#### Exercise
Using the records below, find every line that includes "https" and copy it.

[Stored data entries]

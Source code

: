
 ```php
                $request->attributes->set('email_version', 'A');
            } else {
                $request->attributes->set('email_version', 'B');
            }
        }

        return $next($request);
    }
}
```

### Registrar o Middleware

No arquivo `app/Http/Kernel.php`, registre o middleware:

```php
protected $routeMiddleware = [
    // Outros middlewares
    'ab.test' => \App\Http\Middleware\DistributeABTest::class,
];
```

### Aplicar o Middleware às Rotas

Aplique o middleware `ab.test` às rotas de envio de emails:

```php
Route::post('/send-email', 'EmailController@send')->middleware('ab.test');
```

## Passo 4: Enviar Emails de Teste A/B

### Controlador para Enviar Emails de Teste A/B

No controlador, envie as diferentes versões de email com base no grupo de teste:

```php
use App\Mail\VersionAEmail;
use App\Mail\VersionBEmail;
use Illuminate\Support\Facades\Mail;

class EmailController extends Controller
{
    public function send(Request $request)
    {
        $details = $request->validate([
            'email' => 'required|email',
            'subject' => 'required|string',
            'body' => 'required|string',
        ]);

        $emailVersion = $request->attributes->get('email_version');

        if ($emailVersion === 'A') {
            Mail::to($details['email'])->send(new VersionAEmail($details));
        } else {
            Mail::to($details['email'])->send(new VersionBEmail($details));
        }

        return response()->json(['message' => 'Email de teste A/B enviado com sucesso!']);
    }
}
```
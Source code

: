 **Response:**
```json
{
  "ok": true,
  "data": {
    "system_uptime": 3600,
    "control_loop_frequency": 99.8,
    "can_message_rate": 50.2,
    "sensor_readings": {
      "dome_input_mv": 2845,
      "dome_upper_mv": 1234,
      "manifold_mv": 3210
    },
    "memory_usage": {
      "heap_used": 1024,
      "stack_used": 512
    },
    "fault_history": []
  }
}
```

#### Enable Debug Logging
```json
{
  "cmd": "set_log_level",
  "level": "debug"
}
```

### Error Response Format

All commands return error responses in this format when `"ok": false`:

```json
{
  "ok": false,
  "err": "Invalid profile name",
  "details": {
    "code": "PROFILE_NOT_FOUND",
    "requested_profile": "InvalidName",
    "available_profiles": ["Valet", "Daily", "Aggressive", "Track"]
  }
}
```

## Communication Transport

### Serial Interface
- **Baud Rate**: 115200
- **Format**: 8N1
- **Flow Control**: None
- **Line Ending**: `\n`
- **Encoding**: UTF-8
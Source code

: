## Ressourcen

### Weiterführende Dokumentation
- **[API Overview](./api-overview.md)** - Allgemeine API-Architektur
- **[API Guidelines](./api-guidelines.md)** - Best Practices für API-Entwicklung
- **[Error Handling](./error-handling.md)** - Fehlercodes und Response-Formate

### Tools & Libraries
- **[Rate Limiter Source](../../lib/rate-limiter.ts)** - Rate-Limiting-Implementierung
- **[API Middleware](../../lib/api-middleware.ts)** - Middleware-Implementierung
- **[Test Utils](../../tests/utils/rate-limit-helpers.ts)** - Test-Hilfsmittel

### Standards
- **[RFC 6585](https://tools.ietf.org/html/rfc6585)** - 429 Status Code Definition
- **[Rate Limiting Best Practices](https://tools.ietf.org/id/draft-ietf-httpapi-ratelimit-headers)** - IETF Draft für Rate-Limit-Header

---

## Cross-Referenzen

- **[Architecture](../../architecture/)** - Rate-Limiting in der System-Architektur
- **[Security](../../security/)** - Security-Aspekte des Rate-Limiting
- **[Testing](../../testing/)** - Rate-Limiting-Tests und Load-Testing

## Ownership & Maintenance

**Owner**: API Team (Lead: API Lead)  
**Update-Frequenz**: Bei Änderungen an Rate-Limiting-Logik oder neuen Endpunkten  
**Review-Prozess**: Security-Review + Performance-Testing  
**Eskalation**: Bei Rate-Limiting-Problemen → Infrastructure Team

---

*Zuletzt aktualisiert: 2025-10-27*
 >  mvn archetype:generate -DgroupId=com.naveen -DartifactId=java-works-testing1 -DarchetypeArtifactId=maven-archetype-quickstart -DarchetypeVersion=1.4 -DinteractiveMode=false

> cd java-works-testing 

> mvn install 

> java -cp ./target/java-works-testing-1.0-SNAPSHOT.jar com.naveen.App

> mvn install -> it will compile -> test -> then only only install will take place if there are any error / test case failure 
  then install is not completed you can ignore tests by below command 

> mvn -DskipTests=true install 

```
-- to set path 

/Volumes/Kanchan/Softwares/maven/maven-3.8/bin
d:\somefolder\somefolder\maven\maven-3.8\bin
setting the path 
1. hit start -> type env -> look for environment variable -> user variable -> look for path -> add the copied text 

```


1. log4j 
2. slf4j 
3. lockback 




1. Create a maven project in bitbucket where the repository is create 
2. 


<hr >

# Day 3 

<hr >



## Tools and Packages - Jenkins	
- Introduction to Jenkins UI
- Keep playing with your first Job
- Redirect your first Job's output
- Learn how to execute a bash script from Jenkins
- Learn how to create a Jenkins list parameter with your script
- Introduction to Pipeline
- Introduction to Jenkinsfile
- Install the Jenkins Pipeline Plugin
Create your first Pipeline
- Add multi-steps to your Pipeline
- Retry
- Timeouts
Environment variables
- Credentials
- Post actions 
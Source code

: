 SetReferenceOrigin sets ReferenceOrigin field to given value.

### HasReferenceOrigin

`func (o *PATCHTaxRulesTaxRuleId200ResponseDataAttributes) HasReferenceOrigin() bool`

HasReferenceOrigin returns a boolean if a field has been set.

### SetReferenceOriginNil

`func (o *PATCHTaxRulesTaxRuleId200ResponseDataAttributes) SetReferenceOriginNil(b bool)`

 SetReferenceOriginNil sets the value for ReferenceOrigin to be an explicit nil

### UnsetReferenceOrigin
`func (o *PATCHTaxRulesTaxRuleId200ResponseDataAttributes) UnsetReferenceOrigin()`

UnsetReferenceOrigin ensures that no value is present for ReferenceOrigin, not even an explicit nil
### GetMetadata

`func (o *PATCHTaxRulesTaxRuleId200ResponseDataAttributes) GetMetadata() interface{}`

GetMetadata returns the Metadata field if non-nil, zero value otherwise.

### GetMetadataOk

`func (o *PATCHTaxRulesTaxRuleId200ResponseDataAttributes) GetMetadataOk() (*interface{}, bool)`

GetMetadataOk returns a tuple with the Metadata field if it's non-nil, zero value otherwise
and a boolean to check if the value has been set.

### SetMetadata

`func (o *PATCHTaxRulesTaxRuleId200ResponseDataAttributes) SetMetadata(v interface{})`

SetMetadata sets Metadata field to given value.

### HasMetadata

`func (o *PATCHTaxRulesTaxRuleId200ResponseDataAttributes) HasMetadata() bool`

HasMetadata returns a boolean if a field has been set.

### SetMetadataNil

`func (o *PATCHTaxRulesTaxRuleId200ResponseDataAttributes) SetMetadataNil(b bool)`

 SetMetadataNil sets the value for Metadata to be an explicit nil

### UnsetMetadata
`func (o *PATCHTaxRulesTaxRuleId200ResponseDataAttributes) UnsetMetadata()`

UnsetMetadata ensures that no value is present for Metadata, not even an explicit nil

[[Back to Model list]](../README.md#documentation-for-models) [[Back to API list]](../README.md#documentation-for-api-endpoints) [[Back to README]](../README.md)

#### Your response
- **[RFC 6585](https://tools.ietf.org/html/rfc6585)** - 429 Status Code Definition
- **[Rate Limiting Best Practices](https://tools.ietf.org/id/draft-ietf-httpapi-ratelimit-headers)** - IETF Draft für Rate-Limit-Header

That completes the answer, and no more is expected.